▶ [MATERIAL FOR THIS EXERCISE]:

* * *

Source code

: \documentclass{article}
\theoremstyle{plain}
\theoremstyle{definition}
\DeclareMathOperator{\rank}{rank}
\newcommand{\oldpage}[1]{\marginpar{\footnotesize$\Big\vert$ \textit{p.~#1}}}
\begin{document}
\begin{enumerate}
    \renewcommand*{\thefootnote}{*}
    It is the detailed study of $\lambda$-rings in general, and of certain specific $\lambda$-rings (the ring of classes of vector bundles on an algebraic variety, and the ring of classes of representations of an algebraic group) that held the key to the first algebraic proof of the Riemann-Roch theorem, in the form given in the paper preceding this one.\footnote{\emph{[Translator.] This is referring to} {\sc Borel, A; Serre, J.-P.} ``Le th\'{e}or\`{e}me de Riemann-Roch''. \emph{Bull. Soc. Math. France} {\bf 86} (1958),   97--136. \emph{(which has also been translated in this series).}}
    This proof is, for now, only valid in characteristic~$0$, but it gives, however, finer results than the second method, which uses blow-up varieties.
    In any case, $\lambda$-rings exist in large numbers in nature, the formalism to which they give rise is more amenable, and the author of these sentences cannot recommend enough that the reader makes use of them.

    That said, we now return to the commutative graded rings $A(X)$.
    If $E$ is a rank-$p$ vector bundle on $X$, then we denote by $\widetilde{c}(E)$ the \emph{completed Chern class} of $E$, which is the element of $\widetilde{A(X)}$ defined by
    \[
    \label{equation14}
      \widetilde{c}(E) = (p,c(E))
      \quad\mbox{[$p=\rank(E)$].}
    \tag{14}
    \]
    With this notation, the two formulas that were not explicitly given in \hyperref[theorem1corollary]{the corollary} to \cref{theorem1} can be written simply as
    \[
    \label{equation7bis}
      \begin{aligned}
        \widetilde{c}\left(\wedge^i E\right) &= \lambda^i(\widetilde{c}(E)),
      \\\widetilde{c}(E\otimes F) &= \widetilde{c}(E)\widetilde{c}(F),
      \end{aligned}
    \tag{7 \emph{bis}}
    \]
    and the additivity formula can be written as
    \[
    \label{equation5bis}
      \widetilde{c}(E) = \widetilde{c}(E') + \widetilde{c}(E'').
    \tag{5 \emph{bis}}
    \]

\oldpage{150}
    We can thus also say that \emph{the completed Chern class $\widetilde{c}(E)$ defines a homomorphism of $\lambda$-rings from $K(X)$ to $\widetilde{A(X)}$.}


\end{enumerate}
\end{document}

* * *

▶ [PROBLEM DETAILS]: Each line above with the word "rank" needs to be copied.

▶ [TASK OUTPUT]:
\DeclareMathOperator{\rank}{rank}
    If $E$ is a rank-$p$ vector bundle on $X$, then we denote by $\widetilde{c}(E)$ the \emph{completed Chern class} of $E$, which is the element of $\widetilde{A(X)}$ defined by
      \quad\mbox{[$p=\rank(E)$].}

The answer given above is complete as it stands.